Tuesday, February 7, 2012

Prodigal Son (Dean Koontz's Frankenstein, Book 1), by Dean Koontz and Kevin J. Anderson


What if Victor Frankenstein and his legendary monster were not just the nightmares of yesteryear?  What if they roamed the streets of modern day New Orleans?  Bodies are turning up all over the Big Easy . . . each with a different body part missing.  Police detective Carson O'Connor and her partner Michael Maddison think they're on the trail of a normal--if brutal--serial killer, but their investigation reveals horrors they never imagined, as they encounter Frankenstein's original (though reformed) monster and discover a race of more-and-less-than human killers poised to wreak havoc on humanity.

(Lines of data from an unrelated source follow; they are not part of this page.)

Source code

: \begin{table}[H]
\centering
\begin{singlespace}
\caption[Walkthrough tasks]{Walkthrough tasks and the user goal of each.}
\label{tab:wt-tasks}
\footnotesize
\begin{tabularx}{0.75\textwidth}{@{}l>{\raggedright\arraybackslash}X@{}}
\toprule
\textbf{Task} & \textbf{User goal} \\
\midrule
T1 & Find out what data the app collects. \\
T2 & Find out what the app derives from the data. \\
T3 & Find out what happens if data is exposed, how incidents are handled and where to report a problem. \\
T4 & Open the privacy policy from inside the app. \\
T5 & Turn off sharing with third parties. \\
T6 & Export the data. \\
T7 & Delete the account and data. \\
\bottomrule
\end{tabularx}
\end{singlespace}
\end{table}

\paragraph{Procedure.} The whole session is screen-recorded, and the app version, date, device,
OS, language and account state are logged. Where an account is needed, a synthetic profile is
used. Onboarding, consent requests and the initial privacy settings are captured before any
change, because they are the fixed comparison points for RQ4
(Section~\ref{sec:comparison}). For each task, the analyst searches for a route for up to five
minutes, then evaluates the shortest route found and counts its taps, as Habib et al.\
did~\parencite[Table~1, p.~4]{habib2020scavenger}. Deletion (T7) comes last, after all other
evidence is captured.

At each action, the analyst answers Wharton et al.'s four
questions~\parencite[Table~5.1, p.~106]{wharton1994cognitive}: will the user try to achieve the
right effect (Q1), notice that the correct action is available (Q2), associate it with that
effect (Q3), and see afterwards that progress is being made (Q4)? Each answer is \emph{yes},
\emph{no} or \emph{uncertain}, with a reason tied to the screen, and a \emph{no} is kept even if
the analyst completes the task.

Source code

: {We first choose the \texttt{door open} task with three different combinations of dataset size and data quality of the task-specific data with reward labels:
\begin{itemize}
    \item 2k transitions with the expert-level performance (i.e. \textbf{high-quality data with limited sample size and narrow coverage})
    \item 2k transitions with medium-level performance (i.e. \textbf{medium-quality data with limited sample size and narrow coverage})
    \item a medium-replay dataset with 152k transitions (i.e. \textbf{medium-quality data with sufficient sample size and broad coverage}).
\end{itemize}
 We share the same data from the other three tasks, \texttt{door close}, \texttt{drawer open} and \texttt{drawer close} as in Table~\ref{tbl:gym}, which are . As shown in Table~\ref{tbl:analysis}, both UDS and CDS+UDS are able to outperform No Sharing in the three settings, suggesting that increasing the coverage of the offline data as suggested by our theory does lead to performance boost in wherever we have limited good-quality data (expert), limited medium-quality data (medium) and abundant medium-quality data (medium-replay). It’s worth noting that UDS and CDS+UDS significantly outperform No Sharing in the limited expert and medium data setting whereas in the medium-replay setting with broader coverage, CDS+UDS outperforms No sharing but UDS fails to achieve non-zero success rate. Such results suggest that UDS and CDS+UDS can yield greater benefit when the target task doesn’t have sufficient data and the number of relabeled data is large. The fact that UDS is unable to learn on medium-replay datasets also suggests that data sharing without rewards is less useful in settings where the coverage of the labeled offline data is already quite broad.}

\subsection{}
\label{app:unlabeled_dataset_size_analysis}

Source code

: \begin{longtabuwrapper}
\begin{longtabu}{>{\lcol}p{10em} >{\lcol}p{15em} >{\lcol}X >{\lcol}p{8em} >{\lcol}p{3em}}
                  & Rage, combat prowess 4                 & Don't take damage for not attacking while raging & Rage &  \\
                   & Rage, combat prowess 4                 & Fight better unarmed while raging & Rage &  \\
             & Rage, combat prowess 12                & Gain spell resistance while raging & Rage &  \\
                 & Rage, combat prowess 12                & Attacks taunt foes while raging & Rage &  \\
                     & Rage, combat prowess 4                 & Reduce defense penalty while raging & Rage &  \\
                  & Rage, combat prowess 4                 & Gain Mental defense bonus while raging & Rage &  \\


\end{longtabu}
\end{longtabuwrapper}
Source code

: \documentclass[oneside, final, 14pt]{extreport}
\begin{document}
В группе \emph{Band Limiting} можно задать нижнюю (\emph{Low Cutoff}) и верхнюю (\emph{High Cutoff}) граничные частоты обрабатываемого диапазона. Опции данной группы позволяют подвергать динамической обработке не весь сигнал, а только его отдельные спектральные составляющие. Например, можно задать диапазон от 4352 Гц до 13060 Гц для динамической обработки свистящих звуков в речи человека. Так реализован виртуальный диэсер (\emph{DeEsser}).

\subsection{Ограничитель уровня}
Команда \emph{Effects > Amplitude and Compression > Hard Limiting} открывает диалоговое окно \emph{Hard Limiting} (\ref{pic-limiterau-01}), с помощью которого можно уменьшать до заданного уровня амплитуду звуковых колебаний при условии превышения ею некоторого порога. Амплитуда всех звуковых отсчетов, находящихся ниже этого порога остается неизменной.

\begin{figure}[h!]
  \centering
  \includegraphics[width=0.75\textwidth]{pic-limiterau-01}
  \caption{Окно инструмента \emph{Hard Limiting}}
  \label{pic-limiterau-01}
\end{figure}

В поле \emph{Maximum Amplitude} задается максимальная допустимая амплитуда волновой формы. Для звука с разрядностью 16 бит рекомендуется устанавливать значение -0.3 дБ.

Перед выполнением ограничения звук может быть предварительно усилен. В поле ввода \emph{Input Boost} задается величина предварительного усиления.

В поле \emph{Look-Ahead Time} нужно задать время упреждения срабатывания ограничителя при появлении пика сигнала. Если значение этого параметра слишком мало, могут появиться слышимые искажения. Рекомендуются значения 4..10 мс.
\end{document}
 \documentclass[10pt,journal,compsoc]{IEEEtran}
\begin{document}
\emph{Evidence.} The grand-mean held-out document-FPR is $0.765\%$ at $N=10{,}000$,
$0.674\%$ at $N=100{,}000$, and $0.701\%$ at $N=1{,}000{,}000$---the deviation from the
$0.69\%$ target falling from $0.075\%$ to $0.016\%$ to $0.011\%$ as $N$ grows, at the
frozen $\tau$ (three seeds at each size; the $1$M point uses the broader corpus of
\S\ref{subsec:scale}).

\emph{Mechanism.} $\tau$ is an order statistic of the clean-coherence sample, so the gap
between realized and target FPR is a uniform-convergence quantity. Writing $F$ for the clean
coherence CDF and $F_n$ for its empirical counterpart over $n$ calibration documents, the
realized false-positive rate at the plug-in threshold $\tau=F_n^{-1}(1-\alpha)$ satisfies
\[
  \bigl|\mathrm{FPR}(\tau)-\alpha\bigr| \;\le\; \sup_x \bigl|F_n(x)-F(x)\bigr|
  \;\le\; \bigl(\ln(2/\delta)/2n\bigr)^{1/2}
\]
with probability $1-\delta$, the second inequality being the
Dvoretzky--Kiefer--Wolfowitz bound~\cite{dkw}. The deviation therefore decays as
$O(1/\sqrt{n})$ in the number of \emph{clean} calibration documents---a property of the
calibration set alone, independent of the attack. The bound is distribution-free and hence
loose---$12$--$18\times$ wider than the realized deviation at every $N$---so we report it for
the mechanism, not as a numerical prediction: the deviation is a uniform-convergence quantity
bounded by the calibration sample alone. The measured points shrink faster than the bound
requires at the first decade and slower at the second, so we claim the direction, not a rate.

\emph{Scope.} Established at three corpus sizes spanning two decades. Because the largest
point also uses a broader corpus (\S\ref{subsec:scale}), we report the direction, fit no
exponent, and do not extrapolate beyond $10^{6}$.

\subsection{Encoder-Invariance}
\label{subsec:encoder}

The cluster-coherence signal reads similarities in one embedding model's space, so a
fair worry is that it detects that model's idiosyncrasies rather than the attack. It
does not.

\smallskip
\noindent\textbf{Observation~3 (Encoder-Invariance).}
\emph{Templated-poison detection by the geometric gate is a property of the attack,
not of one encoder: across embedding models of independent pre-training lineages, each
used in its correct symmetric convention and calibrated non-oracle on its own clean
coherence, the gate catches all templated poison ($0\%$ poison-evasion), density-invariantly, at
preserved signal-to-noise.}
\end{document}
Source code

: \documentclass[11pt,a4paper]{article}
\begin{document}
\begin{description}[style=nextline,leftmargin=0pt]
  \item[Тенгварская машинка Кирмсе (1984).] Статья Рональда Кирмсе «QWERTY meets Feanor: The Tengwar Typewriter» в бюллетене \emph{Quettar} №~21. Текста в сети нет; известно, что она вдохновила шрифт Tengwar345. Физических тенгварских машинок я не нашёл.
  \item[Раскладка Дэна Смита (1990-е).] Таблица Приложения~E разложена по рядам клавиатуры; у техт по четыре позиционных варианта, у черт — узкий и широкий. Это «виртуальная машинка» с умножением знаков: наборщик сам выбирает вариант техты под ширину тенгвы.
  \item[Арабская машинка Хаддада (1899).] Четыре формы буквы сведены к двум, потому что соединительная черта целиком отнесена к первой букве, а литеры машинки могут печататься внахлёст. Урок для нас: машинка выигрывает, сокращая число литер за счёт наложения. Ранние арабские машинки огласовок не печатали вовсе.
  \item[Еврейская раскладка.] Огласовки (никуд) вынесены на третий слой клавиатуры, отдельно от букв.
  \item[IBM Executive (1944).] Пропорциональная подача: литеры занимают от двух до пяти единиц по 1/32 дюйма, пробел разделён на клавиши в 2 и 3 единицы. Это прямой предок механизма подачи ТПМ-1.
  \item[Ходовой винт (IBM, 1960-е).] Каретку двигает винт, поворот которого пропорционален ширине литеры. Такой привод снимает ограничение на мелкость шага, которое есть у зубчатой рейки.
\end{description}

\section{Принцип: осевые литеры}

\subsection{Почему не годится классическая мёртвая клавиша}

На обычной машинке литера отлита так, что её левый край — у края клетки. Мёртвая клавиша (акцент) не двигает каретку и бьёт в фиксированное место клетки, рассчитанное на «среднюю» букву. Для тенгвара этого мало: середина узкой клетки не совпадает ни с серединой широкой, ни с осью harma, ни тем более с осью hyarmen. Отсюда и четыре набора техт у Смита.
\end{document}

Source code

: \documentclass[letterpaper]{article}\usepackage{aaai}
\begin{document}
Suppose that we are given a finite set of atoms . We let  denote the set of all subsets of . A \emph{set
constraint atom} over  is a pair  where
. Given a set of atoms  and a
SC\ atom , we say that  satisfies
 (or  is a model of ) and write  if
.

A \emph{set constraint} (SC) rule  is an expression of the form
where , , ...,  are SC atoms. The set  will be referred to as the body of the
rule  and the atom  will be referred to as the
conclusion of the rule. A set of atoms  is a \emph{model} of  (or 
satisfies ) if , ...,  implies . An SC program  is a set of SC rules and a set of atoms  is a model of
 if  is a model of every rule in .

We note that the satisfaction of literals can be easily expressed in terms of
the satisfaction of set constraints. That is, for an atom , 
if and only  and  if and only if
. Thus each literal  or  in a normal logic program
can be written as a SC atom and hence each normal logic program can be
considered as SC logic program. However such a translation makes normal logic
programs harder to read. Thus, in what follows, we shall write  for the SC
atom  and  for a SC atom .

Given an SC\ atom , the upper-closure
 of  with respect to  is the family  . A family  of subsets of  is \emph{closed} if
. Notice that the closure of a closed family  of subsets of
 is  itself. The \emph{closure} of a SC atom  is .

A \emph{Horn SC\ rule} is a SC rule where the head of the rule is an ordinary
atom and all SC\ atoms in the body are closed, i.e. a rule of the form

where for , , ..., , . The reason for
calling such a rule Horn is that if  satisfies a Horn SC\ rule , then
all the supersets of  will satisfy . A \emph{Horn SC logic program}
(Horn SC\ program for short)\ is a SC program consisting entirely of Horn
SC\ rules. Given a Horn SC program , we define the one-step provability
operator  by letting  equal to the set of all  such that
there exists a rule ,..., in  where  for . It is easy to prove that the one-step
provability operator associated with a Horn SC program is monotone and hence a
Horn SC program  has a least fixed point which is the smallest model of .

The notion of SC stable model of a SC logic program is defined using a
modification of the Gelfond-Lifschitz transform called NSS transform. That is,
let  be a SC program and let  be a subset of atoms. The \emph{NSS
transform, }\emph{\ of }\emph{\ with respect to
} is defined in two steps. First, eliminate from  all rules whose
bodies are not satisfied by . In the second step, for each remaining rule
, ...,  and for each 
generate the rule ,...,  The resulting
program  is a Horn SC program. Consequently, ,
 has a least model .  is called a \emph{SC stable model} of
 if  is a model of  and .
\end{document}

This is not Koontz's best work.  The plot is somewhat convoluted, with no fewer than 4 nefarious killers working independently of one another and with different motivations (not counting the not-so-nefarious Original Recipe Frankenstein's Monster).  Some of that is to be expected, as Koontz is laying the groundwork for what would eventually be a five-volume series, and has to come up with sufficient villainy to sustain the series.  The end result, in this volume anyway, is choppy and disconnected.  We bounce back and forth among perspectives and situations in a manner more annoying than interesting.

Which is unfortunate, because each villain is pretty darn compelling in his own right.  Any one of them would have been an admirable nemesis.  As it was, there were so darn many bad guys that they all sort of blurred together.  The other characters are also well-drawn--Carson and Maddison are likable and entertaining;  Frankenstein's not-so-monstrous monster is fascinating; Dr. Frankenstein's latest wife is sympathetic; and even the various victims (at least, the ones we meet) seem like actual people, not just cardboard cutouts.

Bottom line:  A mediocre execution of an intriguing concept. The capable narration in the audiobook version (kudos to Scott Brick) improves the story a bit.  Just not enough.